### Task to complete
Output an exact reproduction of the data.

### Data shown
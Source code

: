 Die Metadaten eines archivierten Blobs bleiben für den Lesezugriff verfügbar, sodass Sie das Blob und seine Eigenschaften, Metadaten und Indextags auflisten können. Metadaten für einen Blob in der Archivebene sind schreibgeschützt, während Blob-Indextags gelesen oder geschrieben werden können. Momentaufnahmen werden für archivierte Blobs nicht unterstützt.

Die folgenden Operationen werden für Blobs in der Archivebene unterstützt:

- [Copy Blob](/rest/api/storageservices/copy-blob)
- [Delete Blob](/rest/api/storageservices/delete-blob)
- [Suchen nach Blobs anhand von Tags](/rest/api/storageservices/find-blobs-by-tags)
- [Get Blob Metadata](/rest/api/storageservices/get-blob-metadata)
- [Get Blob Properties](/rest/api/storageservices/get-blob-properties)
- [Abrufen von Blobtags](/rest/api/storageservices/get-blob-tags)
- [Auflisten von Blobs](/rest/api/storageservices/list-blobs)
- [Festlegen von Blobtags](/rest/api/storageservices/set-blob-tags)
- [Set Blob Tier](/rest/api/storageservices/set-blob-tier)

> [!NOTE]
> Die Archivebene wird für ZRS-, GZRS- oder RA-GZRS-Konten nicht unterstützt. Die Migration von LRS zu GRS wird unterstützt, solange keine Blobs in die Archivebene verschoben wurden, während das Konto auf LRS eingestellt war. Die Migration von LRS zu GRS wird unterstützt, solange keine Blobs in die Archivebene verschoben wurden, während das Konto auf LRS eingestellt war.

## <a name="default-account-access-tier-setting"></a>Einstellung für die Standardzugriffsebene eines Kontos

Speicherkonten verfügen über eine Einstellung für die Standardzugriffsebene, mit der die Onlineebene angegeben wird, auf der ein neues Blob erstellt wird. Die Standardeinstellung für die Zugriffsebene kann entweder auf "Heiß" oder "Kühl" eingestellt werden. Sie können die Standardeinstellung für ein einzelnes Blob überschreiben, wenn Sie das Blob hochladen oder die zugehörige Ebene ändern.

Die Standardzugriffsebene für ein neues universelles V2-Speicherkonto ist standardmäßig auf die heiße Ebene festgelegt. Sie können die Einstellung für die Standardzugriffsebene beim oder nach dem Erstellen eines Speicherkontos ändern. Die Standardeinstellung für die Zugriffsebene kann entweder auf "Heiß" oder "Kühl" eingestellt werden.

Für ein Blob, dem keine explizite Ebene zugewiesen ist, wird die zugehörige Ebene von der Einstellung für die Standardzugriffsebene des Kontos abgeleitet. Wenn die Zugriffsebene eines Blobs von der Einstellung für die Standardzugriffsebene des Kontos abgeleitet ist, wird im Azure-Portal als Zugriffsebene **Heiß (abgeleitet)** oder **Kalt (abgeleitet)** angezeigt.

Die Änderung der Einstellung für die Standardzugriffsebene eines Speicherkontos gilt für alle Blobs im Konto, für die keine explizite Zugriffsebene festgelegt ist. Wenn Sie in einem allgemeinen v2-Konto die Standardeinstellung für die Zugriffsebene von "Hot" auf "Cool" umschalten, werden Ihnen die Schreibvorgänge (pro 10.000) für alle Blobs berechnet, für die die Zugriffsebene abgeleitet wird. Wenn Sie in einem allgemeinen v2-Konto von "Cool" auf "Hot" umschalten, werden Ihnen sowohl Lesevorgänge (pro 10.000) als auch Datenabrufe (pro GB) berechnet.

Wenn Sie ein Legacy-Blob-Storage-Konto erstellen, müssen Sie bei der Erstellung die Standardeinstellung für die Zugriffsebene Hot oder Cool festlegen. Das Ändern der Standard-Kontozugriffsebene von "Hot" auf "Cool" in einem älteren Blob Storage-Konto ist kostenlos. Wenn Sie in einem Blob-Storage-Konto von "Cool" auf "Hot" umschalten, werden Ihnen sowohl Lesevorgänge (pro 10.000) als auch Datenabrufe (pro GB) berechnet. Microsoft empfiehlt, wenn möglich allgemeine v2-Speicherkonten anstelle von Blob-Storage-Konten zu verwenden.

### Task result
Source code

: Die Metadaten eines archivierten Blobs bleiben für den Lesezugriff verfügbar, sodass Sie das Blob und seine Eigenschaften, Metadaten und Indextags auflisten können. Metadaten für einen Blob in der Archivebene sind schreibgeschützt, während Blob-Indextags gelesen oder geschrieben werden können. Momentaufnahmen werden für archivierte Blobs nicht unterstützt.

Die folgenden Operationen werden für Blobs in der Archivebene unterstützt:

- [Copy Blob](/rest/api/storageservices/copy-blob)
- [Delete Blob](/rest/api/storageservices/delete-blob)
- [Suchen nach Blobs anhand von Tags](/rest/api/storageservices/find-blobs-by-tags)
- [Get Blob Metadata](/rest/api/storageservices/get-blob-metadata)
- [Get Blob Properties](/rest/api/storageservices/get-blob-properties)
- [Abrufen von Blobtags](/rest/api/storageservices/get-blob-tags)
- [Auflisten von Blobs](/rest/api/storageservices/list-blobs)
- [Festlegen von Blobtags](/rest/api/storageservices/set-blob-tags)
- [Set Blob Tier](/rest/api/storageservices/set-blob-tier)

> [!NOTE]
> Die Archivebene wird für ZRS-, GZRS- oder RA-GZRS-Konten nicht unterstützt. Die Migration von LRS zu GRS wird unterstützt, solange keine Blobs in die Archivebene verschoben wurden, während das Konto auf LRS eingestellt war. Die Migration von LRS zu GRS wird unterstützt, solange keine Blobs in die Archivebene verschoben wurden, während das Konto auf LRS eingestellt war.

## <a name="default-account-access-tier-setting"></a>Einstellung für die Standardzugriffsebene eines Kontos

Speicherkonten verfügen über eine Einstellung für die Standardzugriffsebene, mit der die Onlineebene angegeben wird, auf der ein neues Blob erstellt wird. Die Standardeinstellung für die Zugriffsebene kann entweder auf "Heiß" oder "Kühl" eingestellt werden. Sie können die Standardeinstellung für ein einzelnes Blob überschreiben, wenn Sie das Blob hochladen oder die zugehörige Ebene ändern.

Die Standardzugriffsebene für ein neues universelles V2-Speicherkonto ist standardmäßig auf die heiße Ebene festgelegt. Sie können die Einstellung für die Standardzugriffsebene beim oder nach dem Erstellen eines Speicherkontos ändern. Die Standardeinstellung für die Zugriffsebene kann entweder auf "Heiß" oder "Kühl" eingestellt werden.

Für ein Blob, dem keine explizite Ebene zugewiesen ist, wird die zugehörige Ebene von der Einstellung für die Standardzugriffsebene des Kontos abgeleitet. Wenn die Zugriffsebene eines Blobs von der Einstellung für die Standardzugriffsebene des Kontos abgeleitet ist, wird im Azure-Portal als Zugriffsebene **Heiß (abgeleitet)** oder **Kalt (abgeleitet)** angezeigt.

Die Änderung der Einstellung für die Standardzugriffsebene eines Speicherkontos gilt für alle Blobs im Konto, für die keine explizite Zugriffsebene festgelegt ist. Wenn Sie in einem allgemeinen v2-Konto die Standardeinstellung für die Zugriffsebene von "Hot" auf "Cool" umschalten, werden Ihnen die Schreibvorgänge (pro 10.000) für alle Blobs berechnet, für die die Zugriffsebene abgeleitet wird. Wenn Sie in einem allgemeinen v2-Konto von "Cool" auf "Hot" umschalten, werden Ihnen sowohl Lesevorgänge (pro 10.000) als auch Datenabrufe (pro GB) berechnet.

Wenn Sie ein Legacy-Blob-Storage-Konto erstellen, müssen Sie bei der Erstellung die Standardeinstellung für die Zugriffsebene Hot oder Cool festlegen. Das Ändern der Standard-Kontozugriffsebene von "Hot" auf "Cool" in einem älteren Blob Storage-Konto ist kostenlos. Wenn Sie in einem Blob-Storage-Konto von "Cool" auf "Hot" umschalten, werden Ihnen sowohl Lesevorgänge (pro 10.000) als auch Datenabrufe (pro GB) berechnet. Microsoft empfiehlt, wenn möglich allgemeine v2-Speicherkonten anstelle von Blob-Storage-Konten zu verwenden.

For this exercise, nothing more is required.